===== RECORDS FOR THE EXERCISE =====
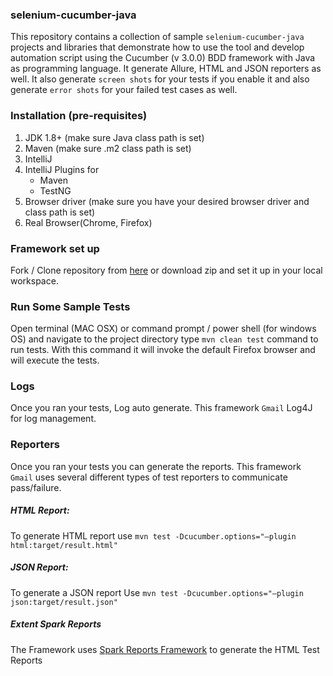 ### selenium-cucumber-java

This repository contains a collection of sample `selenium-cucumber-java` projects and libraries that demonstrate how to
use the tool and develop automation script using the Cucumber (v 3.0.0) BDD framework with Java as programming language.
It generate Allure, HTML and JSON reporters as well. It also generate `screen shots` for your tests if you enable it and
also generate `error shots` for your failed test cases as well.

### Installation (pre-requisites)

1. JDK 1.8+ (make sure Java class path is set)
2. Maven (make sure .m2 class path is set)
3. IntelliJ
4. IntelliJ Plugins for
    - Maven
    - TestNG
5. Browser driver (make sure you have your desired browser driver and class path is set)
6. Real Browser(Chrome, Firefox)

### Framework set up

Fork / Clone repository from [here]( https://github.com/Muntasir101/Gmai) or download zip and set
it up in your local workspace.

### Run Some Sample Tests

Open terminal (MAC OSX) or command prompt / power shell (for windows OS) and navigate to the project directory
type `mvn clean test` command to run tests. With this command it will invoke the default Firefox browser and will
execute the tests.

### Logs

Once you ran your tests, Log auto generate. This framework `Gmail` Log4J for log management.

### Reporters

Once you ran your tests you can generate the reports. This framework `Gmail` uses
several different types of test reporters to communicate pass/failure.


##### HTML Report:

To generate HTML report use  `mvn test -Dcucumber.options="–plugin html:target/result.html"`

##### JSON Report:

To generate a JSON report Use `mvn test -Dcucumber.options="–plugin json:target/result.json"`

##### Extent Spark Reports

The Framework uses [Spark Reports Framework](http://www.extentreports.com/docs/versions/4/java/spark-reporter.html) to
generate the HTML Test Reports

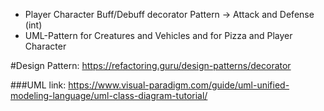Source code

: * Player Character Buff/Debuff decorator Pattern
    -> Attack and Defense (int)
* UML-Pattern for Creatures and Vehicles and for Pizza and Player Character

#Design Pattern: 
https://refactoring.guru/design-patterns/decorator

###UML link:
https://www.visual-paradigm.com/guide/uml-unified-modeling-language/uml-class-diagram-tutorial/
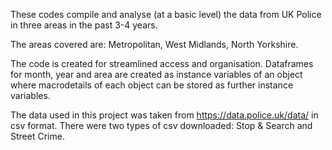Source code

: These codes compile and analyse (at a basic level) the data from UK Police in three areas in the past 3-4 years.

The areas covered are: Metropolitan, West Midlands, North Yorkshire.

The code is created for streamlined access and organisation. Dataframes for month, year and area are created as instance variables of an object where macrodetails of each
object can be stored as further instance variables.

The data used in this project was taken from https://data.police.uk/data/ in csv format. There were two types of csv downloaded: Stop & Search and Street Crime.
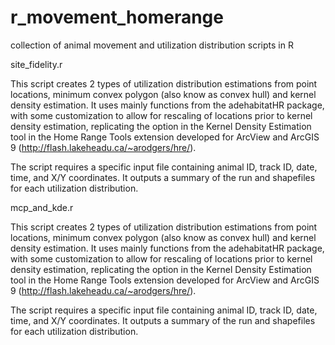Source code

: # r_movement_homerange
collection of animal movement and utilization distribution scripts in R

site_fidelity.r

This script creates 2 types of utilization distribution estimations from point locations, minimum convex polygon (also know as convex hull) and kernel density estimation. It uses mainly functions from the adehabitatHR package, with some customization to allow for rescaling of locations prior to kernel density estimation, replicating the option in the Kernel Density Estimation tool in the Home Range Tools extension developed for ArcView and ArcGIS 9 (http://flash.lakeheadu.ca/~arodgers/hre/).

The script requires a specific input file containing animal ID, track ID, date, time, and X/Y coordinates. It outputs a summary of the run and shapefiles for each utilization distribution.



mcp_and_kde.r

This script creates 2 types of utilization distribution estimations from point locations, minimum convex polygon (also know as convex hull) and kernel density estimation. It uses mainly functions from the adehabitatHR package, with some customization to allow for rescaling of locations prior to kernel density estimation, replicating the option in the Kernel Density Estimation tool in the Home Range Tools extension developed for ArcView and ArcGIS 9 (http://flash.lakeheadu.ca/~arodgers/hre/).

The script requires a specific input file containing animal ID, track ID, date, time, and X/Y coordinates. It outputs a summary of the run and shapefiles for each utilization distribution.

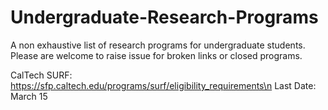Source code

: # Undergraduate-Research-Programs
A non exhaustive list of research programs for undergraduate students. Please are welcome to raise issue for broken links or closed programs.

CalTech SURF: https://sfp.caltech.edu/programs/surf/eligibility_requirements\n
Last Date: March 15



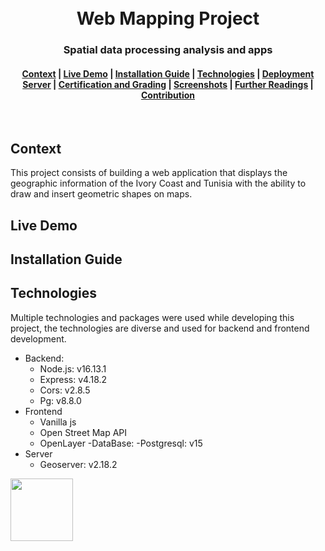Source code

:<h1 align="center">
  <br>
  Web Mapping Project
</h1>
<h3 align="center">
  Spatial data processing analysis and apps
</h3>
<div align="center">
  <h4>
    <a href="#Context">Context</a> |
    <a href="#Live-Demo">Live Demo</a> |
    <a href="#Installation-Guide">Installation Guide</a> |
    <a href="#Technologies">Technologies</a> |
    <a href="#Deployment-Server">Deployment Server</a> |
    <a href="#Certification-and-Grading">Certification and Grading</a> |
   <a href="#Screenshots">Screenshots</a> |
    <a href="#Further-Readings">Further Readings</a> |
    <a href="#Contribution">Contribution</a>
  </h4>
</div>
<br>

## Context
This project consists of building a web application that displays the geographic information of the Ivory Coast and Tunisia with the ability to draw and insert geometric shapes on maps.
## Live Demo

## Installation Guide

## Technologies
Multiple technologies and packages were used while developing this project, the technologies are diverse and used for backend and frontend development.
- Backend:
  - Node.js: v16.13.1
  - Express: v4.18.2
  - Cors: v2.8.5
  - Pg: v8.8.0
- Frontend
  - Vanilla js
  - Open Street Map API
  - OpenLayer
-DataBase:
  -Postgresql: v15
- Server
  - Geoserver: v2.18.2

<a href="https://github.com/GhaziXX/Home-Automation-using-CoT/graphs/contributors">
  <img src="https://contrib.rocks/image?repo=GhaziXX/Home-Automation-using-CoT" width=100/>
</a>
=====
◆ **YOUR GOAL**
Every line from the data above that contains "Spark" must appear in the answer.

◆ **RESULT OF THIS TASK**
##### Extent Spark Reports
The Framework uses [Spark Reports Framework](http://www.extentreports.com/docs/versions/4/java/spark-reporter.html) to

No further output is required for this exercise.